*To do*
All lines of the material must be output verbatim.
============================================================
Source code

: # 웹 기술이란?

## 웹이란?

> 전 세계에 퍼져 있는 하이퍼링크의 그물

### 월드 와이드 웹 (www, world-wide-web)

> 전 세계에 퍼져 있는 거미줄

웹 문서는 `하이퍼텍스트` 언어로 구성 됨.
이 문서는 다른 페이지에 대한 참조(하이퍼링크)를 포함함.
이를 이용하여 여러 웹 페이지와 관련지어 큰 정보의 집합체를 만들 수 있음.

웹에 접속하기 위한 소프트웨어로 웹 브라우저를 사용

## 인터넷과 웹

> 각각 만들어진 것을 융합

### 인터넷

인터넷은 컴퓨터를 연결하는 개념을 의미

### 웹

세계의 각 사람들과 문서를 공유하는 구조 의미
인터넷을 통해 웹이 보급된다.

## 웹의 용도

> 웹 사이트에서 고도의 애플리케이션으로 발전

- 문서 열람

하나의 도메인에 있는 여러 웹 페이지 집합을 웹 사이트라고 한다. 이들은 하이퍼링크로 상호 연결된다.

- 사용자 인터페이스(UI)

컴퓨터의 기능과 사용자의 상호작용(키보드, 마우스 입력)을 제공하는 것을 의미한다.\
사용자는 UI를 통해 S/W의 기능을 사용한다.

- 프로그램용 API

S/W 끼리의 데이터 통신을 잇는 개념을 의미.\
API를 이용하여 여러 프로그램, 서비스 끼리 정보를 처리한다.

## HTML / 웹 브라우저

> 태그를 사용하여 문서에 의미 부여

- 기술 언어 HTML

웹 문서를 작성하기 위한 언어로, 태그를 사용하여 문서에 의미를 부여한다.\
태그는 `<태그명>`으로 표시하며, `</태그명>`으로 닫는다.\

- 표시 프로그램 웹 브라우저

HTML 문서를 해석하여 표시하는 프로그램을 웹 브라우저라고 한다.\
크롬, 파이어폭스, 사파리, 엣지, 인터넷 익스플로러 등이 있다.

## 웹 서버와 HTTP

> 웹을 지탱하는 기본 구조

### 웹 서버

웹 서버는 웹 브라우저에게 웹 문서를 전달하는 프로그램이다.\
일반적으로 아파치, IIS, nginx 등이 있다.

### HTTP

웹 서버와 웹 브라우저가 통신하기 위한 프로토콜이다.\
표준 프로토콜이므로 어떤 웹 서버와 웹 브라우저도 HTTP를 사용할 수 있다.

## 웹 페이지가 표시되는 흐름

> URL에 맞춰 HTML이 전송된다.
============================================================
*Reply*
Source code

: # 웹 기술이란?

## 웹이란?

> 전 세계에 퍼져 있는 하이퍼링크의 그물

### 월드 와이드 웹 (www, world-wide-web)

> 전 세계에 퍼져 있는 거미줄

웹 문서는 `하이퍼텍스트` 언어로 구성 됨.
이 문서는 다른 페이지에 대한 참조(하이퍼링크)를 포함함.
이를 이용하여 여러 웹 페이지와 관련지어 큰 정보의 집합체를 만들 수 있음.

웹에 접속하기 위한 소프트웨어로 웹 브라우저를 사용

## 인터넷과 웹

> 각각 만들어진 것을 융합

### 인터넷

인터넷은 컴퓨터를 연결하는 개념을 의미

### 웹

세계의 각 사람들과 문서를 공유하는 구조 의미
인터넷을 통해 웹이 보급된다.

## 웹의 용도

> 웹 사이트에서 고도의 애플리케이션으로 발전

- 문서 열람

하나의 도메인에 있는 여러 웹 페이지 집합을 웹 사이트라고 한다. 이들은 하이퍼링크로 상호 연결된다.

- 사용자 인터페이스(UI)

컴퓨터의 기능과 사용자의 상호작용(키보드, 마우스 입력)을 제공하는 것을 의미한다.\
사용자는 UI를 통해 S/W의 기능을 사용한다.

- 프로그램용 API

S/W 끼리의 데이터 통신을 잇는 개념을 의미.\
API를 이용하여 여러 프로그램, 서비스 끼리 정보를 처리한다.

## HTML / 웹 브라우저

> 태그를 사용하여 문서에 의미 부여

- 기술 언어 HTML

웹 문서를 작성하기 위한 언어로, 태그를 사용하여 문서에 의미를 부여한다.\
태그는 `<태그명>`으로 표시하며, `</태그명>`으로 닫는다.\

- 표시 프로그램 웹 브라우저

HTML 문서를 해석하여 표시하는 프로그램을 웹 브라우저라고 한다.\
크롬, 파이어폭스, 사파리, 엣지, 인터넷 익스플로러 등이 있다.

## 웹 서버와 HTTP

> 웹을 지탱하는 기본 구조

### 웹 서버

웹 서버는 웹 브라우저에게 웹 문서를 전달하는 프로그램이다.\
일반적으로 아파치, IIS, nginx 등이 있다.

### HTTP

웹 서버와 웹 브라우저가 통신하기 위한 프로토콜이다.\
표준 프로토콜이므로 어떤 웹 서버와 웹 브라우저도 HTTP를 사용할 수 있다.

## 웹 페이지가 표시되는 흐름

> URL에 맞춰 HTML이 전송된다.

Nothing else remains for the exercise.